If my husband hadn’t been sitting next to me, I would’ve been crying as I watched the new Netflix series “The Chair.” It’s supposed to be a comedy, but it’s real. I know this from my own experience in academia and from the many academics – proven professionals who are forcibly terminated for made-up charges, or forced to retire, pushed out, misused, manipulated, or mishandled — that I’ve interviewed recently. As they show in the series, tenure doesn’t mean much anymore. Nor does loyalty, nor dedicated service, nor intelligence, nor years of excellent teaching.

Although ethnicity and prejudice is its calling card and a vital part of the story, the show is not primarily about ethnicity or prejudice. Instead, it is ultimately about those in power, especially about the type of people who’ve held power for a very long time.
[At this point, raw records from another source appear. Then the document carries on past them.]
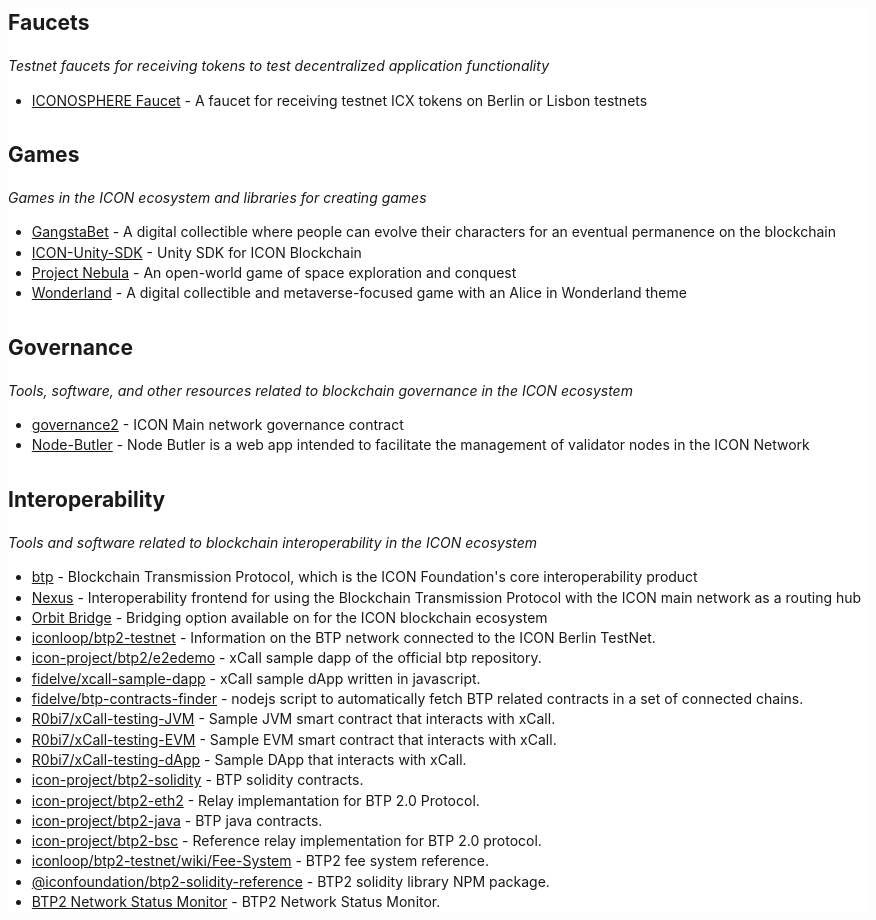 ## Faucets
_Testnet faucets for receiving tokens to test decentralized application functionality_

- [ICONOSPHERE Faucet](https://faucet.iconosphere.io/) - A faucet for receiving testnet ICX tokens on Berlin or Lisbon testnets

## Games
_Games in the ICON ecosystem and libraries for creating games_

- [GangstaBet](https://gangstabet.io/) - A digital collectible where people can evolve their characters for an eventual permanence on the blockchain
- [ICON-Unity-SDK](https://github.com/icon-community/ICON-Unity-SDK) -  Unity SDK for ICON Blockchain
- [Project Nebula](https://www.projectnebula.com/) - An open-world game of space exploration and conquest
- [Wonderland](https://wonderland.game/) - A digital collectible and metaverse-focused game with an Alice in Wonderland theme

## Governance
_Tools, software, and other resources related to blockchain governance in the ICON ecosystem_

- [governance2](https://github.com/icon-project/governance2) - ICON Main network governance contract
- [Node-Butler](https://butler.espanicon.team/) - Node Butler is a web app intended to facilitate the management of validator nodes in the ICON Network

## Interoperability
_Tools and software related to blockchain interoperability in the ICON ecosystem_

- [btp](https://github.com/icon-project/btp2) - Blockchain Transmission Protocol, which is the ICON Foundation's core interoperability product
- [Nexus](https://github.com/icon-project/Nexus) - Interoperability frontend for using the Blockchain Transmission Protocol with the ICON main network as a routing hub
- [Orbit Bridge](https://bridge-docs.orbitchain.io/) - Bridging option available on for the ICON blockchain ecosystem
- [iconloop/btp2-testnet](https://github.com/iconloop/btp2-testnet) - Information on the BTP network connected to the ICON Berlin TestNet.
- [icon-project/btp2/e2edemo](https://github.com/icon-project/btp2/tree/main/e2edemo) - xCall sample dapp of the official btp repository.
- [fidelve/xcall-sample-dapp](https://github.com/FidelVe/xcall-sample-dapp) - xCall sample dApp written in javascript.
- [fidelve/btp-contracts-finder](https://github.com/FidelVe/btp-contracts-finder) - nodejs script to automatically fetch BTP related contracts in a set of connected chains.
- [R0bi7/xCall-testing-JVM](https://github.com/R0bi7/xCall-testing-JVM) - Sample JVM smart contract that interacts with xCall.
- [R0bi7/xCall-testing-EVM](https://github.com/R0bi7/xCall-testing-EVM) - Sample EVM smart contract that interacts with xCall.
- [R0bi7/xCall-testing-dApp](https://github.com/R0bi7/xCall-testing-dApp/tree/master) - Sample DApp that interacts with xCall.
- [icon-project/btp2-solidity](https://github.com/icon-project/btp2-solidity) - BTP solidity contracts.
- [icon-project/btp2-eth2](https://github.com/icon-project/btp2-eth2) - Relay implemantation for BTP 2.0 Protocol.
- [icon-project/btp2-java](https://github.com/icon-project/btp2-java) - BTP java contracts.
- [icon-project/btp2-bsc](https://github.com/icon-project/btp2-bsc) - Reference relay implementation for BTP 2.0 protocol.
- [iconloop/btp2-testnet/wiki/Fee-System](https://github.com/iconloop/btp2-testnet/wiki/Fee-System) - BTP2 fee system reference.
- [@iconfoundation/btp2-solidity-reference](https://www.npmjs.com/package/@iconfoundation/btp2-solidity-library) - BTP2 solidity library NPM package.
- [BTP2 Network Status Monitor](https://testnet.btp2.24x365.online/) - BTP2 Network Status Monitor. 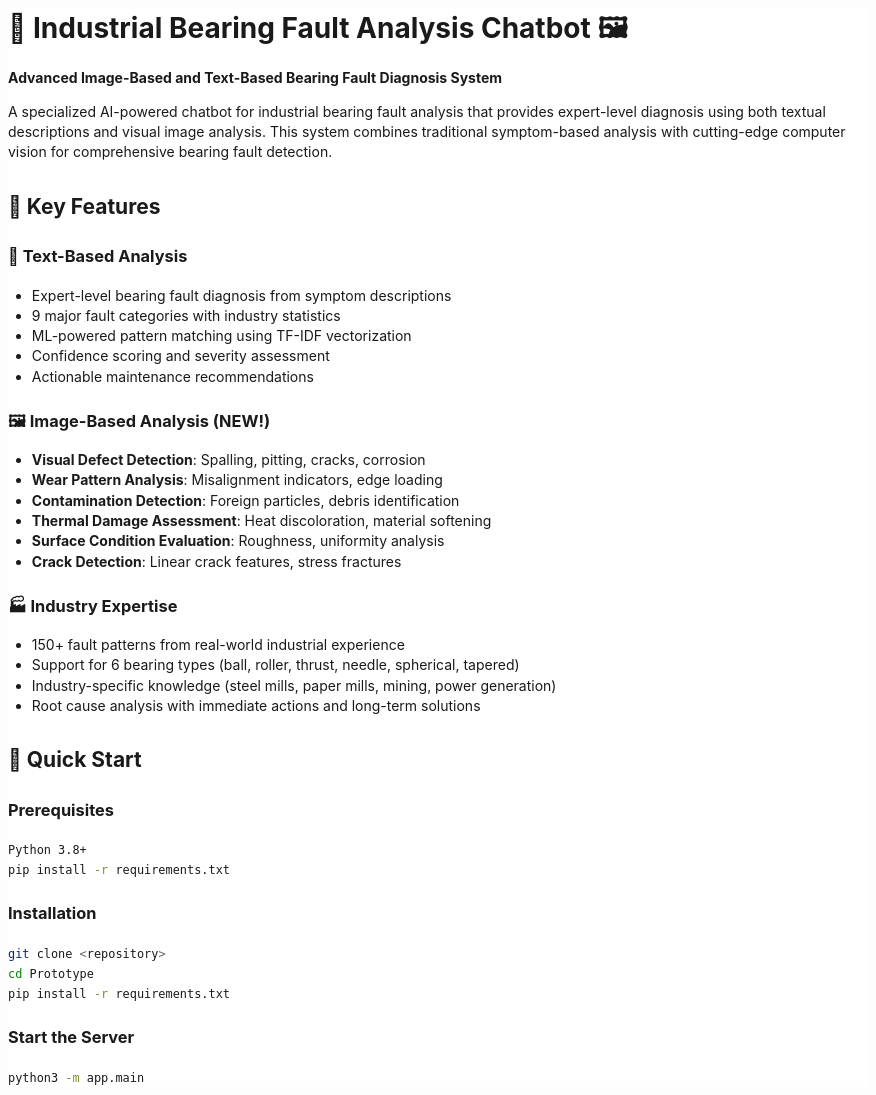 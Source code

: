 # 🔧 Industrial Bearing Fault Analysis Chatbot 🖼️

**Advanced Image-Based and Text-Based Bearing Fault Diagnosis System**

A specialized AI-powered chatbot for industrial bearing fault analysis that provides expert-level diagnosis using both textual descriptions and visual image analysis. This system combines traditional symptom-based analysis with cutting-edge computer vision for comprehensive bearing fault detection.

## 🌟 **Key Features**

### 📝 **Text-Based Analysis**
- Expert-level bearing fault diagnosis from symptom descriptions
- 9 major fault categories with industry statistics
- ML-powered pattern matching using TF-IDF vectorization
- Confidence scoring and severity assessment
- Actionable maintenance recommendations

### 🖼️ **Image-Based Analysis** (NEW!)
- **Visual Defect Detection**: Spalling, pitting, cracks, corrosion
- **Wear Pattern Analysis**: Misalignment indicators, edge loading
- **Contamination Detection**: Foreign particles, debris identification
- **Thermal Damage Assessment**: Heat discoloration, material softening
- **Surface Condition Evaluation**: Roughness, uniformity analysis
- **Crack Detection**: Linear crack features, stress fractures

### 🏭 **Industry Expertise**
- 150+ fault patterns from real-world industrial experience
- Support for 6 bearing types (ball, roller, thrust, needle, spherical, tapered)
- Industry-specific knowledge (steel mills, paper mills, mining, power generation)
- Root cause analysis with immediate actions and long-term solutions

## 🚀 **Quick Start**

### **Prerequisites**
```bash
Python 3.8+
pip install -r requirements.txt
```

### **Installation**
```bash
git clone <repository>
cd Prototype
pip install -r requirements.txt
```

### **Start the Server**
```bash
python3 -m app.main
```

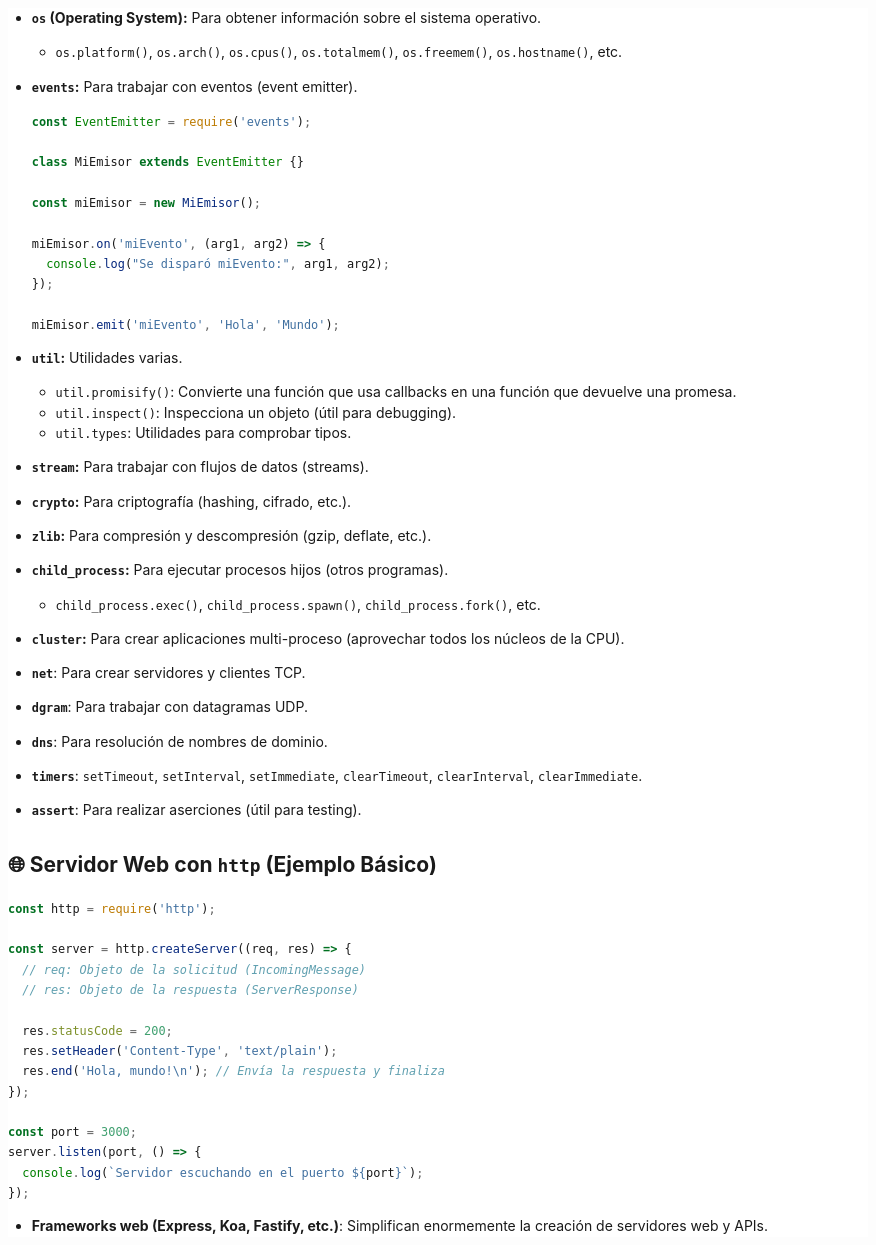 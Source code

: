 *   **`os` (Operating System):**  Para obtener información sobre el sistema operativo.
    *   `os.platform()`, `os.arch()`, `os.cpus()`, `os.totalmem()`, `os.freemem()`, `os.hostname()`, etc.

*   **`events`:**  Para trabajar con eventos (event emitter).

    ```javascript
    const EventEmitter = require('events');

    class MiEmisor extends EventEmitter {}

    const miEmisor = new MiEmisor();

    miEmisor.on('miEvento', (arg1, arg2) => {
      console.log("Se disparó miEvento:", arg1, arg2);
    });

    miEmisor.emit('miEvento', 'Hola', 'Mundo');
    ```

*   **`util`:**  Utilidades varias.
    *   `util.promisify()`:  Convierte una función que usa callbacks en una función que devuelve una promesa.
    *   `util.inspect()`:  Inspecciona un objeto (útil para debugging).
    * `util.types`: Utilidades para comprobar tipos.
*   **`stream`:**  Para trabajar con flujos de datos (streams).
*   **`crypto`:**  Para criptografía (hashing, cifrado, etc.).
*   **`zlib`:**  Para compresión y descompresión (gzip, deflate, etc.).
*   **`child_process`:**  Para ejecutar procesos hijos (otros programas).
    *  `child_process.exec()`, `child_process.spawn()`, `child_process.fork()`, etc.
*   **`cluster`:** Para crear aplicaciones multi-proceso (aprovechar todos los núcleos de la CPU).
* **`net`**: Para crear servidores y clientes TCP.
* **`dgram`**: Para trabajar con datagramas UDP.
*  **`dns`**: Para resolución de nombres de dominio.
* **`timers`**: `setTimeout`, `setInterval`, `setImmediate`, `clearTimeout`, `clearInterval`, `clearImmediate`.
*  **`assert`**: Para realizar aserciones (útil para testing).

## 🌐 **Servidor Web con `http` (Ejemplo Básico)**
```javascript
const http = require('http');

const server = http.createServer((req, res) => {
  // req: Objeto de la solicitud (IncomingMessage)
  // res: Objeto de la respuesta (ServerResponse)

  res.statusCode = 200;
  res.setHeader('Content-Type', 'text/plain');
  res.end('Hola, mundo!\n'); // Envía la respuesta y finaliza
});

const port = 3000;
server.listen(port, () => {
  console.log(`Servidor escuchando en el puerto ${port}`);
});
```
* **Frameworks web (Express, Koa, Fastify, etc.)**: Simplifican enormemente la creación de servidores web y APIs.
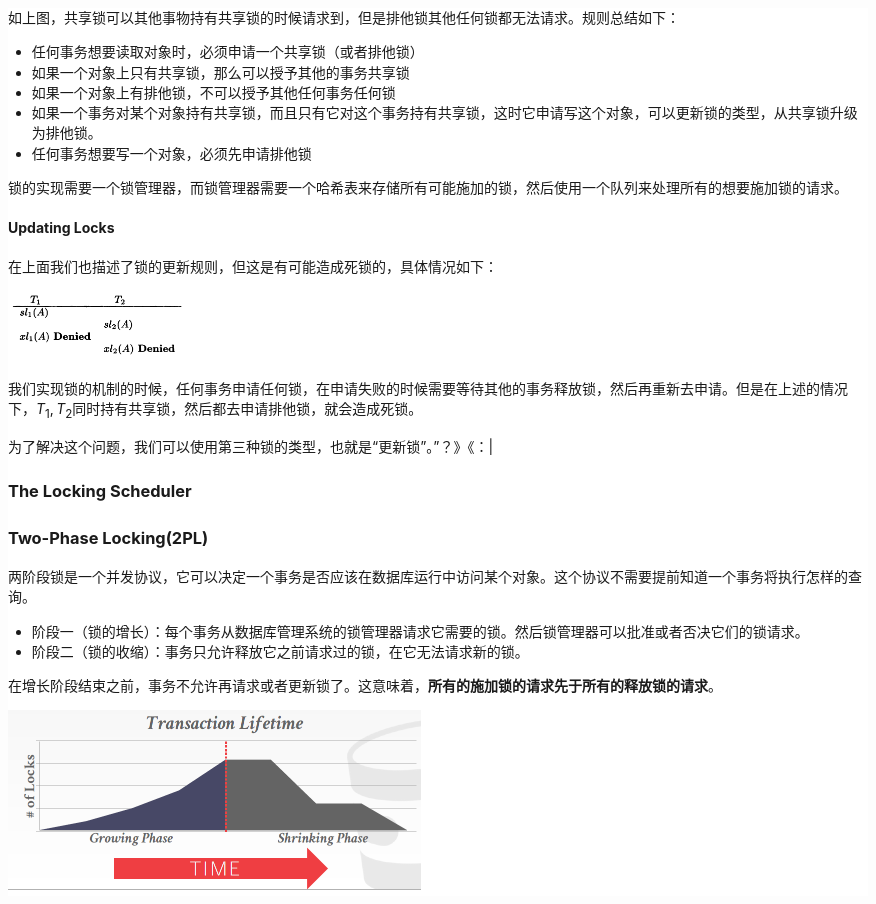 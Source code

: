 如上图，共享锁可以其他事物持有共享锁的时候请求到，但是排他锁其他任何锁都无法请求。规则总结如下：

- 任何事务想要读取对象时，必须申请一个共享锁（或者排他锁）
- 如果一个对象上只有共享锁，那么可以授予其他的事务共享锁
- 如果一个对象上有排他锁，不可以授予其他任何事务任何锁
- 如果一个事务对某个对象持有共享锁，而且只有它对这个事务持有共享锁，这时它申请写这个对象，可以更新锁的类型，从共享锁升级为排他锁。
- 任何事务想要写一个对象，必须先申请排他锁

锁的实现需要一个锁管理器，而锁管理器需要一个哈希表来存储所有可能施加的锁，然后使用一个队列来处理所有的想要施加锁的请求。

#### 	Updating Locks

在上面我们也描述了锁的更新规则，但这是有可能造成死锁的，具体情况如下：

<img src="assets/image-20221021123813070.png" alt="image-20221021123813070" style="zoom:50%;" />

我们实现锁的机制的时候，任何事务申请任何锁，在申请失败的时候需要等待其他的事务释放锁，然后再重新去申请。但是在上述的情况下，$T_1, T_2$同时持有共享锁，然后都去申请排他锁，就会造成死锁。

为了解决这个问题，我们可以使用第三种锁的类型，也就是“更新锁”。”？》《：|



### The Locking Scheduler

### Two-Phase Locking(2PL)

两阶段锁是一个并发协议，它可以决定一个事务是否应该在数据库运行中访问某个对象。这个协议不需要提前知道一个事务将执行怎样的查询。

- 阶段一（锁的增长）：每个事务从数据库管理系统的锁管理器请求它需要的锁。然后锁管理器可以批准或者否决它们的锁请求。
- 阶段二（锁的收缩）：事务只允许释放它之前请求过的锁，在它无法请求新的锁。

在增长阶段结束之前，事务不允许再请求或者更新锁了。这意味着，**所有的施加锁的请求先于所有的释放锁的请求**。

<img src="assets/image-20221009233606488.png" alt="image-20221009233606488" style="zoom:50%;" />
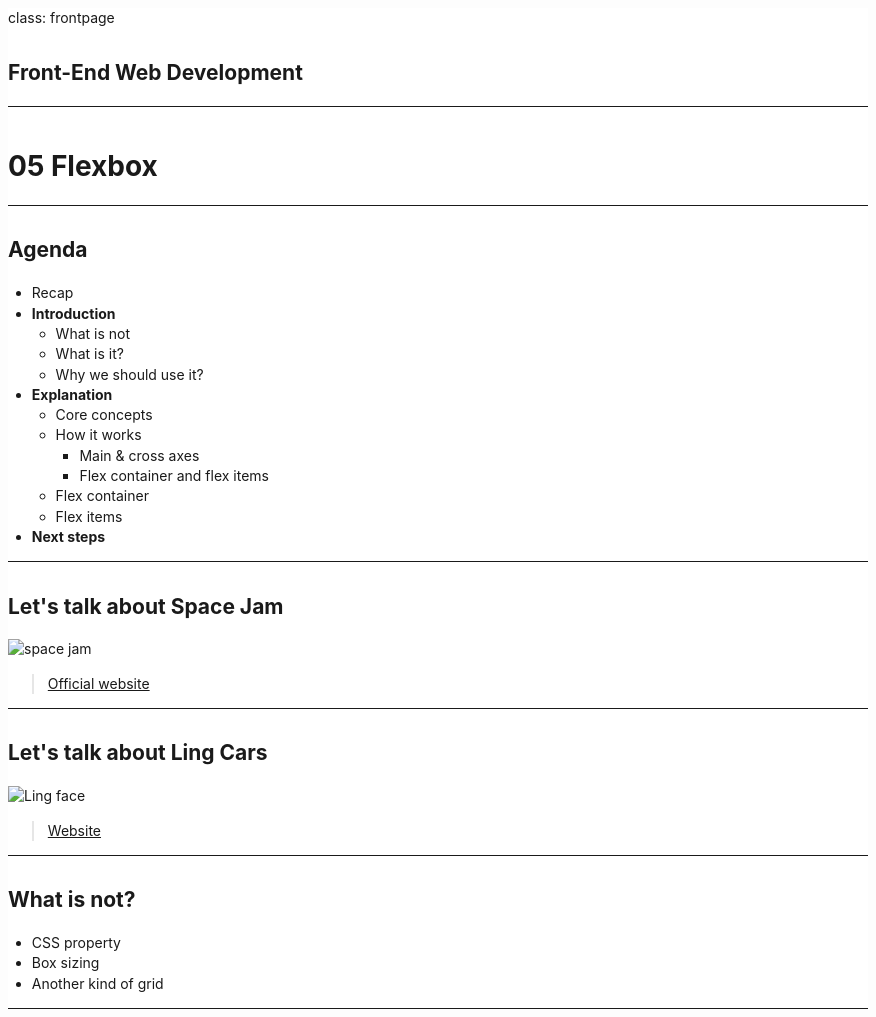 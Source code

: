 class: frontpage

<div>
  <h2>Front-End Web Development</h2>
  <hr/>
  <h1>05 Flexbox</h1>
</div>

---

## Agenda

- Recap
- **Introduction**
  - What is not
  - What is it?
  - Why we should use it?
- **Explanation**
  - Core concepts
  - How it works
    - Main & cross axes
    - Flex container and flex items
  - Flex container
  - Flex items
- **Next steps**

---

## Let's talk about Space Jam

![space jam](https://upload.wikimedia.org/wikipedia/en/1/14/Space_jam.jpg)

> [Official website](https://spacejam.com/)

---

## Let's talk about Ling Cars

![Ling face](https://images.lingscars.com/images/index/ling-face.png)

> [Website](https://www.lingscars.com/)

---

## What is not?

- CSS property
- Box sizing
- Another kind of grid

---
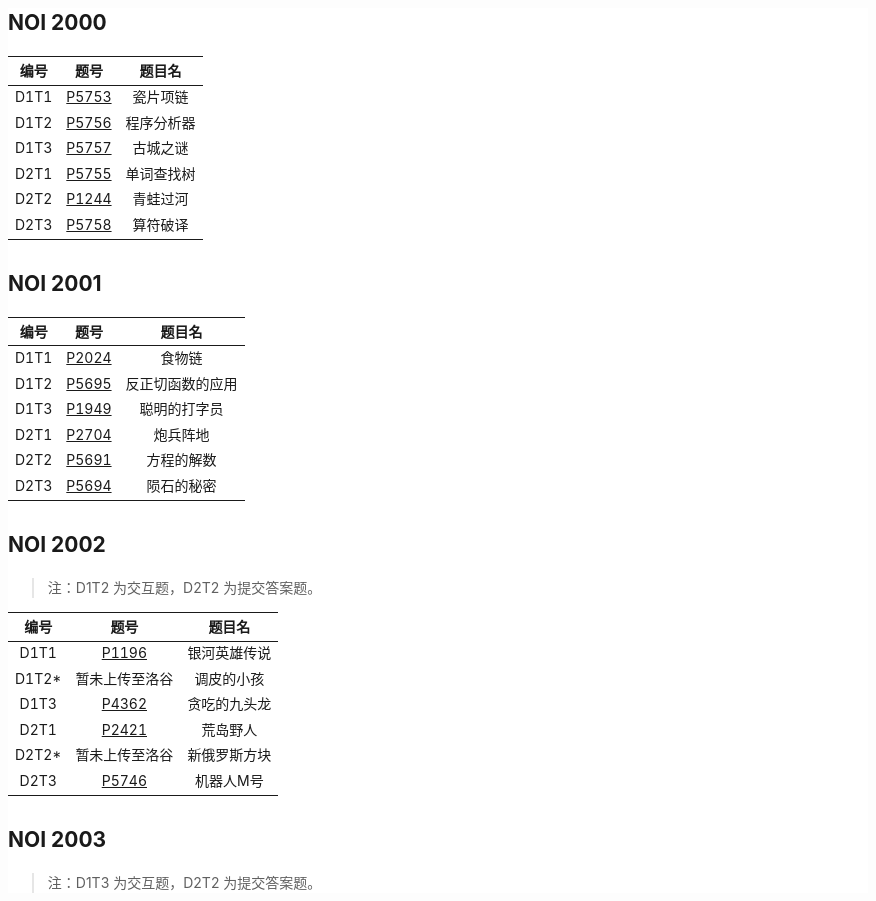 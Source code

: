 ## NOI 2000

| 编号 |                      题号                       |   题目名   |
| :--: | :---------------------------------------------: | :--------: |
| D1T1 | [P5753](https://www.luogu.com.cn/problem/P5753) |  瓷片项链  |
| D1T2 | [P5756](https://www.luogu.com.cn/problem/P5756) | 程序分析器 |
| D1T3 | [P5757](https://www.luogu.com.cn/problem/P5757) |  古城之谜  |
| D2T1 | [P5755](https://www.luogu.com.cn/problem/P5755) | 单词查找树 |
| D2T2 | [P1244](https://www.luogu.com.cn/problem/P1244) |  青蛙过河  |
| D2T3 | [P5758](https://www.luogu.com.cn/problem/P5758) |  算符破译  |

## NOI 2001

| 编号 |                      题号                       |      题目名      |
| :--: | :---------------------------------------------: | :--------------: |
| D1T1 | [P2024](https://www.luogu.com.cn/problem/P2024) |      食物链      |
| D1T2 | [P5695](https://www.luogu.com.cn/problem/P5695) | 反正切函数的应用 |
| D1T3 | [P1949](https://www.luogu.com.cn/problem/P1949) |   聪明的打字员   |
| D2T1 | [P2704](https://www.luogu.com.cn/problem/P2704) |     炮兵阵地     |
| D2T2 | [P5691](https://www.luogu.com.cn/problem/P5691) |    方程的解数    |
| D2T3 | [P5694](https://www.luogu.com.cn/problem/P5694) |    陨石的秘密    |

## NOI 2002

> 注：D1T2 为交互题，D2T2 为提交答案题。

|  编号  |                      题号                       |    题目名    |
| :----: | :---------------------------------------------: | :----------: |
|  D1T1  | [P1196](https://www.luogu.com.cn/problem/P1196) | 银河英雄传说 |
| D1T2\* |                 暂未上传至洛谷                  |  调皮的小孩  |
|  D1T3  | [P4362](https://www.luogu.com.cn/problem/P4362) | 贪吃的九头龙 |
|  D2T1  | [P2421](https://www.luogu.com.cn/problem/P2421) |   荒岛野人   |
| D2T2\* |                 暂未上传至洛谷                  | 新俄罗斯方块 |
|  D2T3  | [P5746](https://www.luogu.com.cn/problem/P5746) |  机器人M号   |

## NOI 2003

> 注：D1T3 为交互题，D2T2 为提交答案题。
In truth, there are many people in academia (as in other places) dedicated primarily to holding on to that power and using whoever and whatever they want to keep it – whether that’s an Asian woman, an African American woman, older professors, vulnerable students, a rich donor, “optics” or anything else. No one is safe in that kind of environment. When you’re young and feisty and brilliant you may delude yourself into thinking you will always be there…but, truth is, you likely won’t. The same thing can and probably will happen to you at some point.

The story is, of course, full of stereotypes. Doddering older professors who fall asleep in public. Dowdy older women who try to stay relevant but now have to work harder at it, against greater odds. Students easily manipulated or just needing to apply their new-found insights, scatter-shot though their approach may be at that young age. These are just some of the stereotypes and, I guess, what makes the show purport to be a comedy. But there is also so much brutal and current truth in it about academia.

I’m glad the first season had, sort of, a happy-ending. Joan gets the job she is capable of. Ji-Yoon seems happier not being the Chair. Bill decides to fight to get back the job he loved. In the end, they all show that teaching is not just an honorable profession, but one infused with loved, compassion, and mutual learning. Having been there, I know this is the real truth. It is a joy and delight to work with students, all of us thinking together about vital issues, as an antidote — and hopefully something of a corrective — to a world which, as Ji-Yoon says, “is burning.”